* **Required work**
Say how many lines in the records include the string "result", adding no other words.

-- -- --

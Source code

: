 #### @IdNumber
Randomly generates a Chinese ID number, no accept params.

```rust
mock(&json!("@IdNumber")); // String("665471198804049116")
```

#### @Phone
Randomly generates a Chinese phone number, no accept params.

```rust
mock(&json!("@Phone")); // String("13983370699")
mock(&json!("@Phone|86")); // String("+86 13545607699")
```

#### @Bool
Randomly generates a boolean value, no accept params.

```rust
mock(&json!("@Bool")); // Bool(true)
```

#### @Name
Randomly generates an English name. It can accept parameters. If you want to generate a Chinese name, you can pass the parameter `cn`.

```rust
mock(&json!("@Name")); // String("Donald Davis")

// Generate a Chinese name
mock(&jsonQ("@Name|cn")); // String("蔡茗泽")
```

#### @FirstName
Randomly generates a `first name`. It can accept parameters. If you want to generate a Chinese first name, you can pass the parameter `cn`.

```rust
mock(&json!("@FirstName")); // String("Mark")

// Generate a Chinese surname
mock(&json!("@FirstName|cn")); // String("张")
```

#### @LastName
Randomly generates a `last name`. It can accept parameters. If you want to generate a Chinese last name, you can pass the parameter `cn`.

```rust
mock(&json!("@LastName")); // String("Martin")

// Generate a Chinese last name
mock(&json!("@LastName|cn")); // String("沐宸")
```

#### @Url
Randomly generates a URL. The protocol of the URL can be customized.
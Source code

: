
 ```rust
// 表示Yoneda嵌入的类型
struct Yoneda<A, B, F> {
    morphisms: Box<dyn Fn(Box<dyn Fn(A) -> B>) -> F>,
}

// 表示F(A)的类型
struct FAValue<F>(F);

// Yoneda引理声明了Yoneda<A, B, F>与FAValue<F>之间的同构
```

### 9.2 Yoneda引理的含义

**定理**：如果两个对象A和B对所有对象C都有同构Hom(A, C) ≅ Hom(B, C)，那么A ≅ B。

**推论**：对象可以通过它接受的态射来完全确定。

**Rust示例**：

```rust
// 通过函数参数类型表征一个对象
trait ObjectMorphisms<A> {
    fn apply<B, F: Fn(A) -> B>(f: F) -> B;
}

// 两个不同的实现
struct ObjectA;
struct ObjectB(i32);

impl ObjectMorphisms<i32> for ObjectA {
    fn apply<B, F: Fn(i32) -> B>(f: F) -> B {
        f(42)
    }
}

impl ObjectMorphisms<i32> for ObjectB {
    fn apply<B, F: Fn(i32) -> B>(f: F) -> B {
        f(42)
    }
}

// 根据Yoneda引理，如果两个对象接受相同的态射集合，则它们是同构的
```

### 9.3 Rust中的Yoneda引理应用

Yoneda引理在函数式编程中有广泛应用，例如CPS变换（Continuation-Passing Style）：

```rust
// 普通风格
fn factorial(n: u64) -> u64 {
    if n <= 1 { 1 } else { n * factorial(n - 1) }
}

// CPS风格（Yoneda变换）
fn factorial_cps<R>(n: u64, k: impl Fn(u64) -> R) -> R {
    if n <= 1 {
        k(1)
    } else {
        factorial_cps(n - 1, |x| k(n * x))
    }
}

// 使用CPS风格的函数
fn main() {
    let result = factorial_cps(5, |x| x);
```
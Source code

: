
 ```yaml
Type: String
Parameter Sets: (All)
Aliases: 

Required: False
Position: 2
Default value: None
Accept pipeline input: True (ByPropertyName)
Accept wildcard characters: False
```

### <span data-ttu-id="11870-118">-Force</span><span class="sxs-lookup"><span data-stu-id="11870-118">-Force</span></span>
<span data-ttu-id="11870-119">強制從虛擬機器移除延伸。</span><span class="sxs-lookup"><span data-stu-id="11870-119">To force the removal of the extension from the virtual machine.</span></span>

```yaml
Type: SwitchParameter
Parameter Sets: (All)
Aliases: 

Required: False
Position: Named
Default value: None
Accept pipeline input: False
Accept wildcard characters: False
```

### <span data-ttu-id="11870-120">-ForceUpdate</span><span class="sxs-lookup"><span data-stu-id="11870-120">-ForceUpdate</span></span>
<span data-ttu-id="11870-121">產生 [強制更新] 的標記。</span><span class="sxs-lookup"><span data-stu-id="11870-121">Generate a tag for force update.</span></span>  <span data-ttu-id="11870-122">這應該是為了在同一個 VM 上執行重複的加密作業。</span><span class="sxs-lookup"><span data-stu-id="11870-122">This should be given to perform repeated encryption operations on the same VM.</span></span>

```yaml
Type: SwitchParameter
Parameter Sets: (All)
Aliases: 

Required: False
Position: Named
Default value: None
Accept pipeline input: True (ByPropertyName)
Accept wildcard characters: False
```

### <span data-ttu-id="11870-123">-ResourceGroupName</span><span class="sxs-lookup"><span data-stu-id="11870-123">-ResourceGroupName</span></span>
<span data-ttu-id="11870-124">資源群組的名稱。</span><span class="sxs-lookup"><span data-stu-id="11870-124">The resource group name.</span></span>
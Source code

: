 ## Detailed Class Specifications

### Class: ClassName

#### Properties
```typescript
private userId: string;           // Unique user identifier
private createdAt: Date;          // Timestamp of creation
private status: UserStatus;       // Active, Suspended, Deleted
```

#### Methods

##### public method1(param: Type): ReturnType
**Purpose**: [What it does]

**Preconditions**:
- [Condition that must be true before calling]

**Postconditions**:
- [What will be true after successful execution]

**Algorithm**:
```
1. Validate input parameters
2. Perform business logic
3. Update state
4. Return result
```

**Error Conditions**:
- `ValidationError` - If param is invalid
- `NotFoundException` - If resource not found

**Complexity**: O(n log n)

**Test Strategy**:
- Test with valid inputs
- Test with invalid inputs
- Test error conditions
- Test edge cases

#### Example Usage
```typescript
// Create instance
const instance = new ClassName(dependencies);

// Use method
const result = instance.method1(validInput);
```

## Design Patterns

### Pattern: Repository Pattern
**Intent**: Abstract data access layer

-- -- --

* **Answer for this exercise**
3